In the 1980s, women wore whatever they wanted, including short skirts and high heels. Women would also color their hair in shocking colors like pink, blue, and green to look fashionable. 

Back then, women’s clothing was about showing as much skin as possible.

6. 1990s Beauty Standards

The 1990s saw a shift in physical appeal. The pursuit of perfection as an end was replaced by a greater emphasis on uniqueness and assurance in one’s abilities.

Tattoos, piercings, and stacks of earrings all debuted during this time among fashionable females. It was also the first time that balding women were considered fashionable. 

Models like Kate Moss, who is very skinny, popularized the “waif” aesthetic. The 1990s saw a shift toward women dressing more masculinely. They dressed like guys and wore suits with ties.

7. 2000s Beauty Standards

The new millennium is fascinating because it combines the two depictions from the previous decade.
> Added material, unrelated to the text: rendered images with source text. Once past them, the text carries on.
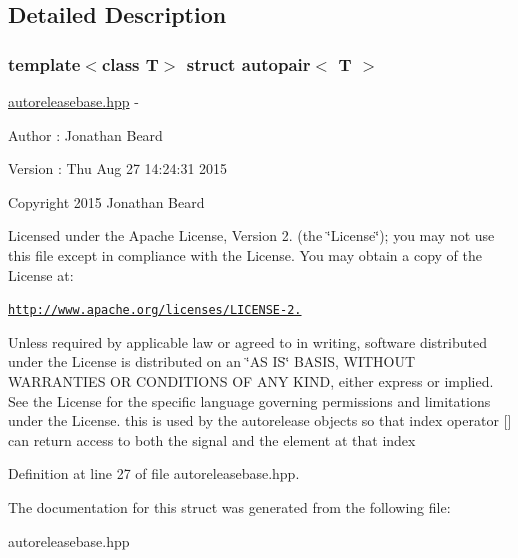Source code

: \subsection{Detailed Description}
\subsubsection*{template$<$class T$>$\newline
struct autopair$<$ T $>$}

\hyperlink{autoreleasebase_8hpp_source}{autoreleasebase.\+hpp} -\/ \begin{DoxyAuthor}{Author}
\+: Jonathan Beard 
\end{DoxyAuthor}
\begin{DoxyVersion}{Version}
\+: Thu Aug 27 14\+:24\+:31 2015
\end{DoxyVersion}
Copyright 2015 Jonathan Beard

Licensed under the Apache License, Version 2. (the \char`\"{}\+License\char`\"{}); you may not use this file except in compliance with the License. You may obtain a copy of the License at\+:

\href{http://www.apache.org/licenses/LICENSE-2.0}{\tt http\+://www.\+apache.\+org/licenses/\+L\+I\+C\+E\+N\+S\+E-\/2.}

Unless required by applicable law or agreed to in writing, software distributed under the License is distributed on an \char`\"{}\+A\+S I\+S\char`\"{} B\+A\+S\+IS, W\+I\+T\+H\+O\+UT W\+A\+R\+R\+A\+N\+T\+I\+ES OR C\+O\+N\+D\+I\+T\+I\+O\+NS OF A\+NY K\+I\+ND, either express or implied. See the License for the specific language governing permissions and limitations under the License. this is used by the autorelease objects so that index operator \mbox{[}\mbox{]} can return access to both the signal and the element at that index 

Definition at line 27 of file autoreleasebase.\+hpp.



The documentation for this struct was generated from the following file\+:\begin{DoxyCompactItemize}
\item 
autoreleasebase.\+hpp\end{DoxyCompactItemize}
Women’s attention shifted from appearances to how they might express themselves via their bodies.

As the influence of celebrities grew in the 2000s, so did the number of people opting for plastic surgery to mimic their appearance. 

When the term “monsters refers” was first coined, it referred to female celebrities who had achieved fame and fortune in both the sexual and economic spheres.

8. Present Day

However, what about modern beauty norms? Standards of what constitutes attractiveness in modern women are fluid. 

Inspired by pop stars like Rihanna and Angelina Jolie, modern women are free to wear anything they choose, experiment with wild hair colors, and cover themselves with tattoos.  Because there is no “ideal” body type, women today are more confident.

Women do not feel pressured to comply with beauty standards. Today’s media may not focus as much on women’s appearance as it used to, but celebrities still impose unrealistic beauty standards. 

Although it’s encouraging that the media doesn’t closely monitor women’s bodies, society still pressures women to fit a beauty standard.


Don’t let shifting beauty standards make you feel you must continuously reinvent yourself. Self-esteem matters most.  

Learning to love oneself is an ongoing process; there is no magic bullet for breaking away from the norms of society. 

Therefore, learn self-care fundamentals and concentrate on giving your body what it needs to function properly (beyond superficial appearances). 

Take pleasure in the journey toward a rich and rewarding existence in which your body provides the means to learn about and experience the world.